== What you need to do ==
When the line containing "### Outputs" appears in the entries below, begin printing there and stop after the line containing "### Licensing"; print each of those lines exactly and no other line.

== Task input ==
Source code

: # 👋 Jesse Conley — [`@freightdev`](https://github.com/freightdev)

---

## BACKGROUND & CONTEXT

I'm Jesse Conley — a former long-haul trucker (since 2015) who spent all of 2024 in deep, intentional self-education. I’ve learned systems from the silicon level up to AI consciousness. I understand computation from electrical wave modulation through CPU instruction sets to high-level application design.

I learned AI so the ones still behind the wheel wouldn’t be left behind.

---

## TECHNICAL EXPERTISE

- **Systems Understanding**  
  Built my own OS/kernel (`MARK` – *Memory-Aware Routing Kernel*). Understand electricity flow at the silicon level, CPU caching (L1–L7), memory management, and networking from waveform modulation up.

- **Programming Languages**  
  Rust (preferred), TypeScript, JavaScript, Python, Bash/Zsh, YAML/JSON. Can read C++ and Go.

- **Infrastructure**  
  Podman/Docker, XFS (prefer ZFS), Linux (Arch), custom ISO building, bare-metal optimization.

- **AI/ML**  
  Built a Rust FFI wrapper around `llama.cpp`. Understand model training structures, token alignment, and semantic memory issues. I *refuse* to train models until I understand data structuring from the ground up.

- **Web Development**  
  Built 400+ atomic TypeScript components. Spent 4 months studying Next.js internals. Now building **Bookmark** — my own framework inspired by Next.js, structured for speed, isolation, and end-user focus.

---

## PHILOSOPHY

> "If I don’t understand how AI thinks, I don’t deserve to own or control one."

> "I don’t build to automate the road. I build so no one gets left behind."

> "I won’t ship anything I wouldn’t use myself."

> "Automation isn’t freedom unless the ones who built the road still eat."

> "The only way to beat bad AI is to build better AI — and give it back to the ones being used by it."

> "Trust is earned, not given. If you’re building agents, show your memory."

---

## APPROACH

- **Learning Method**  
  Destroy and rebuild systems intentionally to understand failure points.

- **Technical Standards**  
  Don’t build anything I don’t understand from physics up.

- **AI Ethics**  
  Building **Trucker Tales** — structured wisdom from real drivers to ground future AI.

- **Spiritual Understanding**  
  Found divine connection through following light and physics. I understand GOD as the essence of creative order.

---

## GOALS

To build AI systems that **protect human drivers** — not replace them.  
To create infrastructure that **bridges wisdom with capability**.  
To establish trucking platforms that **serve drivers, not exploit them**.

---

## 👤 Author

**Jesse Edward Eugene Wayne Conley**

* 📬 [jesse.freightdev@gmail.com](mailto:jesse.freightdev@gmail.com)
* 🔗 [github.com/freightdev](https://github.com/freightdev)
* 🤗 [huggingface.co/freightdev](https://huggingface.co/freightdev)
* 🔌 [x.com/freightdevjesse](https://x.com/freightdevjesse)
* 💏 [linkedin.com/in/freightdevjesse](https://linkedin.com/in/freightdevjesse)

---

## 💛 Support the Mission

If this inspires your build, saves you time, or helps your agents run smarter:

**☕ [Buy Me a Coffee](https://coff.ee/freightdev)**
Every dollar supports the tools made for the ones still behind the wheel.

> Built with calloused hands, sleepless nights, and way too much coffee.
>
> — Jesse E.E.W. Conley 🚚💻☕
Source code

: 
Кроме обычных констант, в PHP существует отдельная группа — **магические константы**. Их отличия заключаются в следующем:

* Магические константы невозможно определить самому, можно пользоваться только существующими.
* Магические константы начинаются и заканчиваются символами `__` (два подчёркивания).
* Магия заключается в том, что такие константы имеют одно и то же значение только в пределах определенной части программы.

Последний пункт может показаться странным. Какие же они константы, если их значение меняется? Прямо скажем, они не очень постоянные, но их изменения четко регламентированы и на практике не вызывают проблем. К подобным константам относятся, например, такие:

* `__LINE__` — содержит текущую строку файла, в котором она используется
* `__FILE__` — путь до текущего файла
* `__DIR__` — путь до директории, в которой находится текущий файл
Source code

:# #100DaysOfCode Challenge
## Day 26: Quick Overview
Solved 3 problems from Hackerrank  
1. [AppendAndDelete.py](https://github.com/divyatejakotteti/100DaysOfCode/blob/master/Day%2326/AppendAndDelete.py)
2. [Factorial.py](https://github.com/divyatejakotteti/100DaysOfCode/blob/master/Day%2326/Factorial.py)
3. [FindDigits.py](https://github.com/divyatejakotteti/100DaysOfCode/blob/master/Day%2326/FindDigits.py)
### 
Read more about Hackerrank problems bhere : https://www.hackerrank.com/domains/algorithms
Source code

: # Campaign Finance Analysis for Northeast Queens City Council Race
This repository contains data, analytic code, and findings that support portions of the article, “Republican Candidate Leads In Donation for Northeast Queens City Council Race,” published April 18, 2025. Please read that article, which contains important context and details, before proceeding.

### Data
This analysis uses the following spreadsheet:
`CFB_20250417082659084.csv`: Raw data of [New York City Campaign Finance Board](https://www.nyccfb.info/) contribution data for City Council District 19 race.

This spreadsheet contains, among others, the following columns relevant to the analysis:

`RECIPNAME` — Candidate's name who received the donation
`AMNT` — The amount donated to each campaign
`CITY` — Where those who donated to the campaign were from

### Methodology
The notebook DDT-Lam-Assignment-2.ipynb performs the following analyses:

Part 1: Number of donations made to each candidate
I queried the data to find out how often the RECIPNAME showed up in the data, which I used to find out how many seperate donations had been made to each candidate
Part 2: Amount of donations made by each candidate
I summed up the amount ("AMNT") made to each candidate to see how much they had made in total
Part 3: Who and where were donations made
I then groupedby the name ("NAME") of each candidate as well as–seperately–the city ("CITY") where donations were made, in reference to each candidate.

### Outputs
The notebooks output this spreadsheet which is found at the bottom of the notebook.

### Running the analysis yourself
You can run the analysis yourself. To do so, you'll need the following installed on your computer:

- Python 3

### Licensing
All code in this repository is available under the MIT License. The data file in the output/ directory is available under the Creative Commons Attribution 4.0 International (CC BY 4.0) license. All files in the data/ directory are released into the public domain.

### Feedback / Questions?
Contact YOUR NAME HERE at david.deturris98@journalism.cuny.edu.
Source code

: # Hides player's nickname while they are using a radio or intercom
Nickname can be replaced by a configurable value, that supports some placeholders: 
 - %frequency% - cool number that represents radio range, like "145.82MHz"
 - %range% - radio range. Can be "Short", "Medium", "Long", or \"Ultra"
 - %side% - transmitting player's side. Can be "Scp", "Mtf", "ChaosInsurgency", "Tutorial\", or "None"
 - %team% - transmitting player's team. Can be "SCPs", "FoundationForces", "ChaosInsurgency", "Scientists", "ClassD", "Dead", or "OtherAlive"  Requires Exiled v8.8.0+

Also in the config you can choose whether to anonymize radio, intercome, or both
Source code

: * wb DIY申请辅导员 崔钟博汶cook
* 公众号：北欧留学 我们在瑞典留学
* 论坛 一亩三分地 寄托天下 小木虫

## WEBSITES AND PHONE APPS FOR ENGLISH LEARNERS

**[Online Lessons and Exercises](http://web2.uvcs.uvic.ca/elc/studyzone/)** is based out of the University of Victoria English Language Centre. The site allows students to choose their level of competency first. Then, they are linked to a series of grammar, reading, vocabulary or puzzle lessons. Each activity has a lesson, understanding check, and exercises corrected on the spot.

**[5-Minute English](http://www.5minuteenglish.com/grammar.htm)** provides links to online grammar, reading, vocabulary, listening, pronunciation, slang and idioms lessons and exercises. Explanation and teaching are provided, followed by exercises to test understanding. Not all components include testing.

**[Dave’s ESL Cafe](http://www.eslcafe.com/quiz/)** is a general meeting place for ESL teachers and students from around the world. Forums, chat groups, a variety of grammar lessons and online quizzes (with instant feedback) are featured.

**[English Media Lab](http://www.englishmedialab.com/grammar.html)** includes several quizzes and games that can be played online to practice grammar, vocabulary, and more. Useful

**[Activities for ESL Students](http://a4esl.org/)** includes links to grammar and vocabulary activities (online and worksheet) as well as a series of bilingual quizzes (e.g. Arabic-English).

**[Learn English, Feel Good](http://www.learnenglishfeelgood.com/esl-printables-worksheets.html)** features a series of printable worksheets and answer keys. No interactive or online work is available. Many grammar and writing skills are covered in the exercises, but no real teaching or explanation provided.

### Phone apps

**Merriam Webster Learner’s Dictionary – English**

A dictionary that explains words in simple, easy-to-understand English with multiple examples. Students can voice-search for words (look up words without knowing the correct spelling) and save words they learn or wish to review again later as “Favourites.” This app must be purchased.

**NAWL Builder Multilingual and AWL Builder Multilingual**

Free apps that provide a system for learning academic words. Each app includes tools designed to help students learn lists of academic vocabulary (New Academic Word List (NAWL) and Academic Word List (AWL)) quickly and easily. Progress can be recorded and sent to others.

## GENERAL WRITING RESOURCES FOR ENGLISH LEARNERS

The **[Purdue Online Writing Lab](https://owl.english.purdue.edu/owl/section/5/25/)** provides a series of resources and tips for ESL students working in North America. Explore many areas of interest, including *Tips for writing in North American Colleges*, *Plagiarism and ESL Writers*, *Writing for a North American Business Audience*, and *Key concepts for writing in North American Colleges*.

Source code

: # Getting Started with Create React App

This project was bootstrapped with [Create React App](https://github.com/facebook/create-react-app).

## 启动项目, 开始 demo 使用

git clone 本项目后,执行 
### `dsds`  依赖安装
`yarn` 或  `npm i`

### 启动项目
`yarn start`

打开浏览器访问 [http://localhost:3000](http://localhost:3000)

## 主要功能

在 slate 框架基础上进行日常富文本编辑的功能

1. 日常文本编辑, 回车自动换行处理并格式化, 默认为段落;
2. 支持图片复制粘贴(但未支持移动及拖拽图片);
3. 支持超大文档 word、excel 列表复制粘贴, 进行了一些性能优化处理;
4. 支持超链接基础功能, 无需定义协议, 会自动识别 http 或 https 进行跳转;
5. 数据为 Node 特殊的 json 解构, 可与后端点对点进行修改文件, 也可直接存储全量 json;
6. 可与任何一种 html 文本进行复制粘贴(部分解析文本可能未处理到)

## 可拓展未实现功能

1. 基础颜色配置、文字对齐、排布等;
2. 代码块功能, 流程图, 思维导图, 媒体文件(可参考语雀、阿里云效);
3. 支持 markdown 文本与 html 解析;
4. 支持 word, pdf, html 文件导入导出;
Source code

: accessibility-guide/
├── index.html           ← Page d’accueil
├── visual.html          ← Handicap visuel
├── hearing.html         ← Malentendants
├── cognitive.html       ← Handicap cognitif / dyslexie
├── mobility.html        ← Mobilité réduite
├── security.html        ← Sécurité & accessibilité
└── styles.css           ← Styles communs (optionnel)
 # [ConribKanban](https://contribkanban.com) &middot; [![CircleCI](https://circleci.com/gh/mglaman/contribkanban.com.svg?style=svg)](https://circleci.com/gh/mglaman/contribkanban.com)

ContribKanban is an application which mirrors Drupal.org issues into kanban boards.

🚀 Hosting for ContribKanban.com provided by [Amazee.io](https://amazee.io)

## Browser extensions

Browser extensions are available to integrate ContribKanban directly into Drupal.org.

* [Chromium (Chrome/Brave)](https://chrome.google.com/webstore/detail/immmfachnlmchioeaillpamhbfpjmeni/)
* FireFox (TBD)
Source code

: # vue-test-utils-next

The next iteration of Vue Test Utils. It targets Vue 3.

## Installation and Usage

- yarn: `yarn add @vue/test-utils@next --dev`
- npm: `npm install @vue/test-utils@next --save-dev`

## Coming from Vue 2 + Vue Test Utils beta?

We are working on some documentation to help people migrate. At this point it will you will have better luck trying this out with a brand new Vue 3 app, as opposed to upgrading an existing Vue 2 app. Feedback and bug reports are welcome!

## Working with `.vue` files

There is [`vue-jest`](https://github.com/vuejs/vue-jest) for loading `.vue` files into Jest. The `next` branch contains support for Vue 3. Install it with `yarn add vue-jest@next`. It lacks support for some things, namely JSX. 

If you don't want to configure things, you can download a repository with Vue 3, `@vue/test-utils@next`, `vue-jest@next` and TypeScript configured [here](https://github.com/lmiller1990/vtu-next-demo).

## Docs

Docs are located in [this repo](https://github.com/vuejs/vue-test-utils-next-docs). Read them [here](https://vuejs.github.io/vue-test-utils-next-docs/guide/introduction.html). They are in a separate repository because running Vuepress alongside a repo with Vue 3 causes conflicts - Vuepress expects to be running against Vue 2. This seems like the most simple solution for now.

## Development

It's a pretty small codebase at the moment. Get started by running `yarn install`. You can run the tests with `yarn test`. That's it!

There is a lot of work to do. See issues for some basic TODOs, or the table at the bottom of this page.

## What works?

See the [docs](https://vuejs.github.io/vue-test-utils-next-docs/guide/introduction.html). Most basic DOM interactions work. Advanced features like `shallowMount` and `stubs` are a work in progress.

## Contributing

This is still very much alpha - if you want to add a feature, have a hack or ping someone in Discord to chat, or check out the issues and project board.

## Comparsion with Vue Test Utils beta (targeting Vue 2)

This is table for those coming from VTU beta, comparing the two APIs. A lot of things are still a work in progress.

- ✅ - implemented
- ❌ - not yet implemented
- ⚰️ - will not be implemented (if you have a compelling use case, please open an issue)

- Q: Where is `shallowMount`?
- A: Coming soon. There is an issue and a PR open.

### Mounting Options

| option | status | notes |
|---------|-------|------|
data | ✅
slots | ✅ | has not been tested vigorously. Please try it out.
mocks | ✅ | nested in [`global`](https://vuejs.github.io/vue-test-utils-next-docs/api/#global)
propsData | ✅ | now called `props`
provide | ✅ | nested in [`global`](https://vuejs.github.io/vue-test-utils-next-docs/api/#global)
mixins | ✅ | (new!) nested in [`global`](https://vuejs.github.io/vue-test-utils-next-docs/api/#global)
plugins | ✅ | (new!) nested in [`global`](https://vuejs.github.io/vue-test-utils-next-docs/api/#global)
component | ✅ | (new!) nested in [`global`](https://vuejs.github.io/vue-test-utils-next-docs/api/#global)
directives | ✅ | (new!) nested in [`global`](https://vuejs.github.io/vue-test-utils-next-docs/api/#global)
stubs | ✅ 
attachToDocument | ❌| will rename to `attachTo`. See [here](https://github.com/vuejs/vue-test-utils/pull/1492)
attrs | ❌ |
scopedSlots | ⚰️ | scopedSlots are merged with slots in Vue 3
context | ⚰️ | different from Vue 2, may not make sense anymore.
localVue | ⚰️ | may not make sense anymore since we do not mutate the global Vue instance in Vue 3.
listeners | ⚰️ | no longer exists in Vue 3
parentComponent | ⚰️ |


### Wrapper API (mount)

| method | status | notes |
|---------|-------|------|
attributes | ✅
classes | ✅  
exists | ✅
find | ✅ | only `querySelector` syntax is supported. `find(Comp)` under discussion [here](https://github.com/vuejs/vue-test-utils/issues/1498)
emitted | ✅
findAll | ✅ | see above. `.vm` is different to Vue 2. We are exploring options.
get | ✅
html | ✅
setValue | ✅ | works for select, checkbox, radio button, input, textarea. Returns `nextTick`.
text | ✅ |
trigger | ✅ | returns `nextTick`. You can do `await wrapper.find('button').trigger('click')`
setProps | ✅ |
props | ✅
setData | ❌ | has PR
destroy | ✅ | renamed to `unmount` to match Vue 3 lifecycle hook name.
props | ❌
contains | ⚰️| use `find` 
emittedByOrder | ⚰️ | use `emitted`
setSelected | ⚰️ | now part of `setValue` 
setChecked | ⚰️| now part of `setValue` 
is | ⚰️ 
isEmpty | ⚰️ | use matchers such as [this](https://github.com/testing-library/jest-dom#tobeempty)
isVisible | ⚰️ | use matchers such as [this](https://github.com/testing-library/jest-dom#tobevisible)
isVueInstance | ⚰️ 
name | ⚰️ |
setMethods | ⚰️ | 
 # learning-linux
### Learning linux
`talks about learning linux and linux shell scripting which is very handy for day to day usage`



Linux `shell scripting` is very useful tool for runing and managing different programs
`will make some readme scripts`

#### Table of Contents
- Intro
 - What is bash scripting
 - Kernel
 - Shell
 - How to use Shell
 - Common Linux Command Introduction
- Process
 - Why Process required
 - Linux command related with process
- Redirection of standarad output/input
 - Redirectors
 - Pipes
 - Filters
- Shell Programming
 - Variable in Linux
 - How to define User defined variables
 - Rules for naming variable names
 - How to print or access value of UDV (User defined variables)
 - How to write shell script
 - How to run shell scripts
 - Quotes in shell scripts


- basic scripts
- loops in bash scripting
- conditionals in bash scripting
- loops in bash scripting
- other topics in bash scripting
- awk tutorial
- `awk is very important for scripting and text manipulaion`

== Final answer ==
### Outputs
The notebooks output this spreadsheet which is found at the bottom of the notebook.

### Running the analysis yourself
You can run the analysis yourself. To do so, you'll need the following installed on your computer:

- Python 3

### Licensing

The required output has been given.